働き方改革の進めるときのポイント

(1)均質な働き手から多様な働き手へ

 今、「均質な人が長時間働く時代」から「多様な人が多様な場所・時間で働く時代」への転換期を迎えている。

 ある調査によると、20代男性の約9割、女性の7割が「働き方改革の推進の有無は、就職活動の企業選びにおいて影響する」と回答しているという。

 ほかにもさまざまなケースがあり、抱える事情はさまざまである。 ・育休を取りたいと希望する男性

・子どもが生まれても経験やスキルを活かして働きたいと考える女性

・不妊治療中の夫婦

・学び直しのために大学へ通う人

・介護をしながら管理職をつとめることを会社に言い出せないでいる男性

 多様な背景を持つ人をまずは知り、歩み寄ることから「働き方改革」は始まる。

 

(2)働く場所と時間をフリーに

 次に必要なのは、多様な人が働きやすい環境と制度の整備です。

 テレワークやサテライトオフィスを導入して職住近接をはかったり、短日・短時間制度やフレックスタイムの導入など、さまざまな方法があげられる。
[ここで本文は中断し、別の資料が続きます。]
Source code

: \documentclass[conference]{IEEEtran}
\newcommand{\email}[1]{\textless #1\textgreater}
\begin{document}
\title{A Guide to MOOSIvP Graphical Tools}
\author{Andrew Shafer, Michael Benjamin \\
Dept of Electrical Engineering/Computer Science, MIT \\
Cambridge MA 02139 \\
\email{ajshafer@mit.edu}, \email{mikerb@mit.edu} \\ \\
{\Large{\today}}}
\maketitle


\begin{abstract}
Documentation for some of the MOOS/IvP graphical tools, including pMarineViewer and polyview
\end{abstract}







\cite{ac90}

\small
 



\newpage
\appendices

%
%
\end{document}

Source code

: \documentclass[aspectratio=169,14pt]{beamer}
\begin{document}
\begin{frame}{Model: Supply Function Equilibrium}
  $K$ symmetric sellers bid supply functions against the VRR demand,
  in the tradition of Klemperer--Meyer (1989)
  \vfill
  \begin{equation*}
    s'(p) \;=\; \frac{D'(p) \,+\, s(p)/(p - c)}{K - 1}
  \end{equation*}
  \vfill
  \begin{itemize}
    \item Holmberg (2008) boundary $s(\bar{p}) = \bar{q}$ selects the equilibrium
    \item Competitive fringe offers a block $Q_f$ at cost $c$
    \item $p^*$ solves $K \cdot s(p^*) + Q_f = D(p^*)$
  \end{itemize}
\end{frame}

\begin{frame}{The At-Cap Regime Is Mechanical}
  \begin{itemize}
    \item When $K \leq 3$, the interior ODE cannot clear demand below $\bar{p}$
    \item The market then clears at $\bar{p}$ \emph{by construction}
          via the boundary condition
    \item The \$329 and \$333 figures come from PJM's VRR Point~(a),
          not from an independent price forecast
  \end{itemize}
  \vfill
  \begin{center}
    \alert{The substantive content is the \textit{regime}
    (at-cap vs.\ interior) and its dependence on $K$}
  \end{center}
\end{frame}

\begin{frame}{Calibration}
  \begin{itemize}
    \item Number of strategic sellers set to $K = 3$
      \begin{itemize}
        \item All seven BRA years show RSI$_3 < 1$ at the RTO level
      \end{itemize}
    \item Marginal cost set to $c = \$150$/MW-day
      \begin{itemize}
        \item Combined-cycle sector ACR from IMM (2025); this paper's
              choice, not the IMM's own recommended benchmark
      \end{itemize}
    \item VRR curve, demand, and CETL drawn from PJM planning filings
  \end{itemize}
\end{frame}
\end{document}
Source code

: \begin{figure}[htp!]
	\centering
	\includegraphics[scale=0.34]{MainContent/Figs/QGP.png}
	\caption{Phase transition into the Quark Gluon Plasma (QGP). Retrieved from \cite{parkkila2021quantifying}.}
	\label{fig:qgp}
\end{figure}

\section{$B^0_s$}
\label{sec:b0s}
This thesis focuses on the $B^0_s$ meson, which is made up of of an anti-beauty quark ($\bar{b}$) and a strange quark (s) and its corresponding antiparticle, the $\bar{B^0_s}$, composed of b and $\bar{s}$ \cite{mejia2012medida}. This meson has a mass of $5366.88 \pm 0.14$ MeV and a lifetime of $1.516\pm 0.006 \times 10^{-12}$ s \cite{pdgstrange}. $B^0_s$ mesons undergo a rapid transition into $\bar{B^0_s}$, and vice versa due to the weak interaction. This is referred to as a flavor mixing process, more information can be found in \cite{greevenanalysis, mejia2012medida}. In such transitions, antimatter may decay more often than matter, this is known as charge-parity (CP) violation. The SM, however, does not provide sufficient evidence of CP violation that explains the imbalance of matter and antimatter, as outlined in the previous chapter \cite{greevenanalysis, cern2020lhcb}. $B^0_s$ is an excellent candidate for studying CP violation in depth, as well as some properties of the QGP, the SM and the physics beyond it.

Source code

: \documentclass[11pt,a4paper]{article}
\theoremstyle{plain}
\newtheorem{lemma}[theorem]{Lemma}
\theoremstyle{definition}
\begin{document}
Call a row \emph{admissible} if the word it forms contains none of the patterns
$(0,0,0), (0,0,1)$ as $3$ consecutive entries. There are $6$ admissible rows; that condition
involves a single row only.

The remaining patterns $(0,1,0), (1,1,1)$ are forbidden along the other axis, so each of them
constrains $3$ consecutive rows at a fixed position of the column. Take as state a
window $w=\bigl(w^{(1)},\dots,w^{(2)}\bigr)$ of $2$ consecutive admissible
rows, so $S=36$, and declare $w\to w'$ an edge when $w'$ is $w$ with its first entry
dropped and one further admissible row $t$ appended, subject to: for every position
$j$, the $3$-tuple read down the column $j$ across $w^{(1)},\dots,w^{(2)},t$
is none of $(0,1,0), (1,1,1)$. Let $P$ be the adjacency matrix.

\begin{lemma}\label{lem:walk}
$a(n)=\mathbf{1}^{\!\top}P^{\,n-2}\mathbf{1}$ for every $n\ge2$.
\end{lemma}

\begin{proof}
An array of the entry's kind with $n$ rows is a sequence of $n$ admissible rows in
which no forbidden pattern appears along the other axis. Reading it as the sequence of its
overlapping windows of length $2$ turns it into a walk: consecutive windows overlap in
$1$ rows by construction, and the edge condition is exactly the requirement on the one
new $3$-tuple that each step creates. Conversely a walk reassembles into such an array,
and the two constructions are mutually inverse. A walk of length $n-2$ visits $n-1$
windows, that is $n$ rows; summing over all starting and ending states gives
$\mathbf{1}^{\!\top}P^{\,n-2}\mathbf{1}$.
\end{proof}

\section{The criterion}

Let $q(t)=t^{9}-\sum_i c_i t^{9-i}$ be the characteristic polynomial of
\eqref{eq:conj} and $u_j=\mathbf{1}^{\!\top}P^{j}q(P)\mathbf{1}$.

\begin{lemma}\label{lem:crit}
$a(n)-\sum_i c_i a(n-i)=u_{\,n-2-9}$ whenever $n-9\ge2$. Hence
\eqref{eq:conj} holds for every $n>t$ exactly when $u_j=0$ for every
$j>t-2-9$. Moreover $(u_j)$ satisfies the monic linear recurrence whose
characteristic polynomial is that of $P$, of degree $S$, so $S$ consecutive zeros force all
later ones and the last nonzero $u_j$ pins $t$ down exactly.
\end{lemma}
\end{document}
 「働き方改革」は、制度導入で完結しないし、働く側の自律性や向き不向きも影響する。労使が歩み寄って最適解を模索するのが、最も効果的かもしれない。

 

(3)マネジメントは個別最適化へ

 働く場所と時間の多様化が進むと、当然ながらマネジメント手法にも変化が求められる。

 たとえば、リモートワーカーはオフィスワーカーと比べて、「きちんと評価されているのか」と不安を抱えたり、組織へのエンゲージメントが下がりがちです。働く人の経験やスキルはもちろん、志向や背景に理解を示し、的確なタイミングで最適なコミュニケーションをはかるマネジメントが必要となる。

 「働き方改革」によって人材マネジメントの負荷が増すことは念頭に置いたうえで、「個別最適化」マネジメントへ舵を切ることが大切です。人材マネジメントの職につく人は、チーム生産性を高めるといわれる「心理的安全性」、人種、性別、年齢、肥満の度合いなどで無意識に人を判断する「無意識のバイアス」などの概念を学ぶ必要がある。

 

(4)非正規活用の在り方

 「2018年問題」といわれる無期転換がこの春からはじまる。通算5年以上、同じ組織で働いてきた有期契約労働者が「無期雇用の希望」を申し出ることができるのです。企業はこれを断れない。

 また、同一労働・同一賃金の法整備も時間の問題である。これが決まれば、雇用形態だけを理由として待遇に格差をつけることは難しくなっていく。

 人件費のコストを抑えるために非正規を活用するという人事戦略は限界なのである。企業の戦略にあった非正規の在り方を再定義すべきでしょう。

 

(5)働き方改革の弊害を意識

 働き方改革には弊害もある。ひとつは、多様な人の「働きやすさ」だけを追及してしまい、「働きがい」が片手落ちになってしまうことです。人は、仕事で得られる満足度が高ければ高いほど、生産性も成果も高まる。

 ほかにも、業務量の見直しがないまま生産性向上のミッションが中間管理に丸投げされるケースや、仕事が終わっていないのに定時帰宅を強制される「ジタハラ」など、働き方改革の弊害も生まれている。

 働き方改革を確実に進めるための第一歩は、「業務の可視化、業務量の削減」ではないでしょうか。

 

(6)テクノロジーの活用で労働生産性を向上

 業務の棚卸し、業務量のスリム化を進めるにあたり、有効なのはツールの導入です。それを機にBPR(ビジネスプロセスの抜本的な再設計)も進めやすい。

 今は、「勤怠管理」、「経費生産」、「MA」、「BI」、「ビジネスチャット」、「グループウェア」など、さまざまなクラウドサービスが比較的低コストで導入できる。

 

(7)知的生産性の向上へ

 テクノロジーが進化し産業構造そのものを変革しつつある今、「働き方改革」が目指すべきは労働生産性の向上だけでは不十分である。

 多様な人が、それぞれの背景や個性を活かして、イノベーションを起こすことこそが「働き方改革」の最終ゴールである。

 イノベーションとは、何も一握りの人のものではない。現状を見つめ直し、より良い状態を模索する。その繰り返しが大きな変革へとつながっていく。そのためには、働く人ひとりひとりが幅広く情報を集めて物事をじっくりと考え、考えを深化させることが必要です。知的生産性の向上が次世代のテーマとなることは間違いない。